TRES PESOS: el problemático menú Moreno

TRES PESOS: el problemático menú Moreno
Miércoles 31 de julio al mediodía. Congreso de la Nación. Las dos palabras que se escuchan son peligrosas e inauditas por el ámbito: "rebelión", "asonada". Las dicen tres empleados del Senado que, con poco trabajo por estas épocas electorales, cuando sus jefes están cazando votos por el país, se decidieron a visitar el comedor del Poder Legislativo y disfrutar de una larga sobremesa.

Los motivos de la rabieta no eran cuestiones institucionales o republicanas, sino los precios del restorán parlamentario. Uno de ellos mostraba cual bandera de repulsa y amenazando con tomar el poder una factura que marcaba que una ensalada, una crepe de carne y verduras, una ensalada de frutas y dos bebidas totalizaban unos 65 pesos. "Es mucho menos que lo que pagás en cualquier lugar de alrededor del Congreso", insistía el cobrador oficial del concesionario del lugar. "¡Pero quiero que me cobres los tres pesos que desde ayer cuesta comer mejor que acá en la Casa de Gobierno!"; bramaba el asesor senatorial, que curiosamente obedece al Frente para la Victoria y se ufana de hacer número en varios actos electorales de Martín Insaurralde en su búsqueda de vencer a Sergio Massa.

Éste es uno de los ejemplos de los problemas que se crearon con la aparición del menú de tres pesos con el que los empleados de la Casa de Gobierno pueden comer diariamente en el flamante restó que funciona cerca de la Aduana Taylor en la Rosada. El martes pasado quedará para la leyenda, dado que cinco comensales (la jefa de Estado; el secretario Legal y Técnico, Carlos Zannini; el jefe de Gabinete, Juan Manuel Abal Medina; el secretario privado de la presidenta, Pablo Barreiro, y el vocero presidencial, Alfredo Scoccimarro) gastaron 15 pesos, pero dejaron 35 de propina. El encargado de abonar fue Zannini, que pagó con cincuenta pesos y dejó el vuelto para los empleados del lugar. Todos fueron obedientes y siguieron el menú presidencial: ensaladas, carnes magras, frutas con gelatina y agua mineral y gaseosas, menú que se degustaba mientras se miraba en los dos plasmas del establecimiento la TV pública y un acto de Insaurralde abrazado a su nuevo amigo inseparable, Daniel Scioli, en algún lugar del conurbano.
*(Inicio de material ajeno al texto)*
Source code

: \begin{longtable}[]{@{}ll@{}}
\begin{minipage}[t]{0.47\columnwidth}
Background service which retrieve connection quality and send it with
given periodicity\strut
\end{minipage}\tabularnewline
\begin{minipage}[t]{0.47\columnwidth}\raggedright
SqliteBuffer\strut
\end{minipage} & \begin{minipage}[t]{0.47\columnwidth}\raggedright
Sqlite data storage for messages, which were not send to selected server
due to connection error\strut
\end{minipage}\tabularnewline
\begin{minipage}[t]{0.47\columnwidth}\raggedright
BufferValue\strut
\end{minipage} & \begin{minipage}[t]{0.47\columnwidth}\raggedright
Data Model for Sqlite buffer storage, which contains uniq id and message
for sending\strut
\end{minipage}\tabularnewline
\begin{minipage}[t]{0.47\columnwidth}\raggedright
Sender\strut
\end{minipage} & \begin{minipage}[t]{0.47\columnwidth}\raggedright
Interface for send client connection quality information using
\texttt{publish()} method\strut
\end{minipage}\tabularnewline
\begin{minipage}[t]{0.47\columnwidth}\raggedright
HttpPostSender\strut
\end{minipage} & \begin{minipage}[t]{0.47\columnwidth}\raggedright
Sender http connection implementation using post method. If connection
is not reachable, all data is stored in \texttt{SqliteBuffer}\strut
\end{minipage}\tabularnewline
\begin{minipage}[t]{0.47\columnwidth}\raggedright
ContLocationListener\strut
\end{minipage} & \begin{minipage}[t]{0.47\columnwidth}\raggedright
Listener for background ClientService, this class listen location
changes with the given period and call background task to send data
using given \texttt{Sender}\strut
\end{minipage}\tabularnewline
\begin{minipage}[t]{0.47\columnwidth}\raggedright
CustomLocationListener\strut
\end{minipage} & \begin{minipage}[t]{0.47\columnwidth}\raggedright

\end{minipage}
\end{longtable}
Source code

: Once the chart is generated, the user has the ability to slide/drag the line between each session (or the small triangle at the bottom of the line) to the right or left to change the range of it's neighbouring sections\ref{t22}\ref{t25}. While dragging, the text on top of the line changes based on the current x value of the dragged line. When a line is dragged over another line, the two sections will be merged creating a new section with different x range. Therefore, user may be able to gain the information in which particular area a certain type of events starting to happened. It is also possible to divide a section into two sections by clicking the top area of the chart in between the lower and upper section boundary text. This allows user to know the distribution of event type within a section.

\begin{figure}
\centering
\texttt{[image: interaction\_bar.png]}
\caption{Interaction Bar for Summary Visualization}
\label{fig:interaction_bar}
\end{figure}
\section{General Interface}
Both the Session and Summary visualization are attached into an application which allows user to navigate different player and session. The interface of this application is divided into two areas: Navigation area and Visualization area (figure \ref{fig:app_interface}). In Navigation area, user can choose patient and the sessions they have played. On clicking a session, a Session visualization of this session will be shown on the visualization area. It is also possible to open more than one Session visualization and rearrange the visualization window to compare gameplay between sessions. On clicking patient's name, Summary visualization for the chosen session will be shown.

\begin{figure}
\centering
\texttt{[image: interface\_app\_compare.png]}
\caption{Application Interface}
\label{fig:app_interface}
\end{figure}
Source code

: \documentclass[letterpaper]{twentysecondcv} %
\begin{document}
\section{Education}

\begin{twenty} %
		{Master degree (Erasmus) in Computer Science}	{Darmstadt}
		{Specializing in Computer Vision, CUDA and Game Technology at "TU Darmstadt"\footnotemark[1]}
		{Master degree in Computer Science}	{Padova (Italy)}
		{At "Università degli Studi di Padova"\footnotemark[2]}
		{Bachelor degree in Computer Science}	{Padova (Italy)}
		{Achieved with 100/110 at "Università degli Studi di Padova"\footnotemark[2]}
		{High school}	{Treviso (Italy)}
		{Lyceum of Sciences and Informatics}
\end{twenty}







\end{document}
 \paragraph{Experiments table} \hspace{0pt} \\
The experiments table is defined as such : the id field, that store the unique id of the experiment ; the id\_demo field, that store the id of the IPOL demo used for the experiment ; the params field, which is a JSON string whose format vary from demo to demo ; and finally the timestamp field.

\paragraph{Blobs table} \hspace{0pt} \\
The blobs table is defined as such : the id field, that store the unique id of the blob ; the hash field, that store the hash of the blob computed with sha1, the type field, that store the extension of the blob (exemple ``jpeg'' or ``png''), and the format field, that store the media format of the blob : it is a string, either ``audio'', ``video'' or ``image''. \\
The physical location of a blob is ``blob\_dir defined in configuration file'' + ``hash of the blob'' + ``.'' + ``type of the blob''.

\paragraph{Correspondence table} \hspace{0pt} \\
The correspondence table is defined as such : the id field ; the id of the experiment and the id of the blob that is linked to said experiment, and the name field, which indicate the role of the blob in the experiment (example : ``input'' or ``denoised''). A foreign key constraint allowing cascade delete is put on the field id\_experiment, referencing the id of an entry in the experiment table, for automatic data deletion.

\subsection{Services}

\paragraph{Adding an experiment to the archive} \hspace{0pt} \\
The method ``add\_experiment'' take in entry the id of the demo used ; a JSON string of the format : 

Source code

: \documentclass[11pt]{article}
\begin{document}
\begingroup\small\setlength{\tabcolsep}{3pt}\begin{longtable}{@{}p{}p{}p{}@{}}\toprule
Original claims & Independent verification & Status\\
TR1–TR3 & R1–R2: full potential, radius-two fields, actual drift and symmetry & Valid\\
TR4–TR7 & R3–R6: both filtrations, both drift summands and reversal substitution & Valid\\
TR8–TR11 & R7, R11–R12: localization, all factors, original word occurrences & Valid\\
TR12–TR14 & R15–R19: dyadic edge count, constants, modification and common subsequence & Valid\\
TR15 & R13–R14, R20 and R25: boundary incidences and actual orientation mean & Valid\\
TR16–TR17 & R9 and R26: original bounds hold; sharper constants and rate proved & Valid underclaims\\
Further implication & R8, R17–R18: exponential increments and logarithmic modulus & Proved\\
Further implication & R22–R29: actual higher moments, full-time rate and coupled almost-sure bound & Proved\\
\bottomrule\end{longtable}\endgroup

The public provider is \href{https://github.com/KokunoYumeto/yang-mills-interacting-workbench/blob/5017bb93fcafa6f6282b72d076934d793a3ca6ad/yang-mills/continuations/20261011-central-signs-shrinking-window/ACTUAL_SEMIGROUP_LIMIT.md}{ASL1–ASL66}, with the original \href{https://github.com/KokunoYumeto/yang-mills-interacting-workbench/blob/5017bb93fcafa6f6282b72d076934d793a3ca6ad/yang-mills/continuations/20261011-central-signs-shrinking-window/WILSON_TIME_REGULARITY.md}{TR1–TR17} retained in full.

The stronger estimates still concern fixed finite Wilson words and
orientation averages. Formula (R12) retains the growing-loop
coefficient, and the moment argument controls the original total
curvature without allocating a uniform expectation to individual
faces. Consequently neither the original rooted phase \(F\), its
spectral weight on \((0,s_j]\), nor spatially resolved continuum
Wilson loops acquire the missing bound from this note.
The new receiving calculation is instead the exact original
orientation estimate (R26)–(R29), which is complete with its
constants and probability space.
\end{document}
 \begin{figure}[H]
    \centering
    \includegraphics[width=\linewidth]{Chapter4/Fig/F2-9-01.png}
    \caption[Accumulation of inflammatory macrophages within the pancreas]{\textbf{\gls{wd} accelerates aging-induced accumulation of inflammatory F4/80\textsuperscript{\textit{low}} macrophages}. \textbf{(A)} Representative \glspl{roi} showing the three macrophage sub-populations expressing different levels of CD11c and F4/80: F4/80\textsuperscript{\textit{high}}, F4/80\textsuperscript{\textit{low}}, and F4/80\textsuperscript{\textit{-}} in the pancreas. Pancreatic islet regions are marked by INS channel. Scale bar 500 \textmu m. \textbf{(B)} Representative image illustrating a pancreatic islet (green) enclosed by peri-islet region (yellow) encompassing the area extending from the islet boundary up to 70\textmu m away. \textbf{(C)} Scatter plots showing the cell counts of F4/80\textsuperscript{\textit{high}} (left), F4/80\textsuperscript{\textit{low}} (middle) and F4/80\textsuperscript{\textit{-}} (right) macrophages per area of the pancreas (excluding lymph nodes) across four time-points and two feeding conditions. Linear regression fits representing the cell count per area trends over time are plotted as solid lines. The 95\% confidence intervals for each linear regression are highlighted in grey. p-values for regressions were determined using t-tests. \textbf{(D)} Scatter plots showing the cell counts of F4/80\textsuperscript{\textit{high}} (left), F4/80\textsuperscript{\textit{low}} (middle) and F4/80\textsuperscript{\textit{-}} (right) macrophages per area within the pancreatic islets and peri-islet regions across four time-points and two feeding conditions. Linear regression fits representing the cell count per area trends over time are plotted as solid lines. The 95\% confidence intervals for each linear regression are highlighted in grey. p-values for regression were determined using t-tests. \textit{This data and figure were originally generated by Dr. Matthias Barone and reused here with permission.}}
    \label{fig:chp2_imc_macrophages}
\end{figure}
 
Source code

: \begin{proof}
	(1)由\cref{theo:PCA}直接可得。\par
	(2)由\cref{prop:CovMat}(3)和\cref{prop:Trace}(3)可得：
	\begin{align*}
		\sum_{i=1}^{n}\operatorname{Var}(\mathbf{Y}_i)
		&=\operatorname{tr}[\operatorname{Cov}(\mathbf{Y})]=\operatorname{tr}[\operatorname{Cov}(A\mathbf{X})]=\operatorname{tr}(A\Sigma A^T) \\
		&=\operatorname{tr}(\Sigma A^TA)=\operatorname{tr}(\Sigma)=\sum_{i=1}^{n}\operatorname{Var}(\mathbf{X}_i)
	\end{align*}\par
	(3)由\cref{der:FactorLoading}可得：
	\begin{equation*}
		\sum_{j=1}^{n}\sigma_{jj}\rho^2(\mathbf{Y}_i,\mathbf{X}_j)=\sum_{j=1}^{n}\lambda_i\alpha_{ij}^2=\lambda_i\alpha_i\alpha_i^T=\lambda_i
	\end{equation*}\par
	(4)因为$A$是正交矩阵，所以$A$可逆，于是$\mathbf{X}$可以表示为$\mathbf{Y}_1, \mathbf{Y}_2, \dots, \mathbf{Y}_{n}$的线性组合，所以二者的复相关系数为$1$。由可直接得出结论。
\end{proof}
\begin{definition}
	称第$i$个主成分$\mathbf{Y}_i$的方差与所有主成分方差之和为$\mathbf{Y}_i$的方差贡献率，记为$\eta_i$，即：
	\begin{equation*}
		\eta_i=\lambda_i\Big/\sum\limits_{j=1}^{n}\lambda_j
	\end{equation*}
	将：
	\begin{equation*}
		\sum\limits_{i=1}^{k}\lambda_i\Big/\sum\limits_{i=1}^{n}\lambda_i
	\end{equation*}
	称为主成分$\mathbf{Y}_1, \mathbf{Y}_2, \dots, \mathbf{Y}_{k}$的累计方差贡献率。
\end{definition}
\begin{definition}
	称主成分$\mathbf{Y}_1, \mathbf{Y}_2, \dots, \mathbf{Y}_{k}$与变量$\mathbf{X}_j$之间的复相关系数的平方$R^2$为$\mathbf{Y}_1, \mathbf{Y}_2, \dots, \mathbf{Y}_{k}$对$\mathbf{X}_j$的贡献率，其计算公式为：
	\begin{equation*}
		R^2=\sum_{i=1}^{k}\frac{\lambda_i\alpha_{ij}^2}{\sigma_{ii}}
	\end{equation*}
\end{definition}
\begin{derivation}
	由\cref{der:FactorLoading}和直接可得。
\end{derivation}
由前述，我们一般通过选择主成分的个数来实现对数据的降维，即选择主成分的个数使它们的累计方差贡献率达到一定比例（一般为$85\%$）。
El encargado de administrar el lugar no perderá dinero con esos precios. Está directamente subsidiado por la dirección de administración de la Casa de Gobierno, que semanalmente custodiará la calidad y los precios del lugar, antes de girar la diferencia entre lo que se gasta, lo que se cobra y un porcentaje de ganancia (razonable). Se sabe que es un emprendimiento destinado exclusivamente a homenajear a Guillermo Moreno y sus mediciones inflacionarias.

El ambiente es más que cálido. A los plasmas se suman cuadros de flores, una pared de piedra, mesas y sillas más que cómodas (son 25 mesas para 100 personas) y, lo fundamental, mozos y personal de cocina que realmente saben recomendar. "Es el mejor restorán de toda la zona de la Plaza de Mayo", exageró un comensal que acompañó a la Presidenta. Resta, se quejan otros, el hecho de que estén prohibidas las bebidas alcohólicas, por decisión de la autoridad de la casa.

El nuevo y baratísimo restorán oficial es otro "mimo" más a los empleados de raza y carrera de la Rosada. Castigados durante décadas teniendo que trabajar en uno de los lugares menos vivibles de la administración pública nacional (salvo, obviamente, los puestos reservados al Área Presidencia), desde hace ya unos años se dice que las reformas efectuadas en el lugar son más que positivas, lo que generó pedidos de pases desde diferentes dependencias, por ahora bloqueados.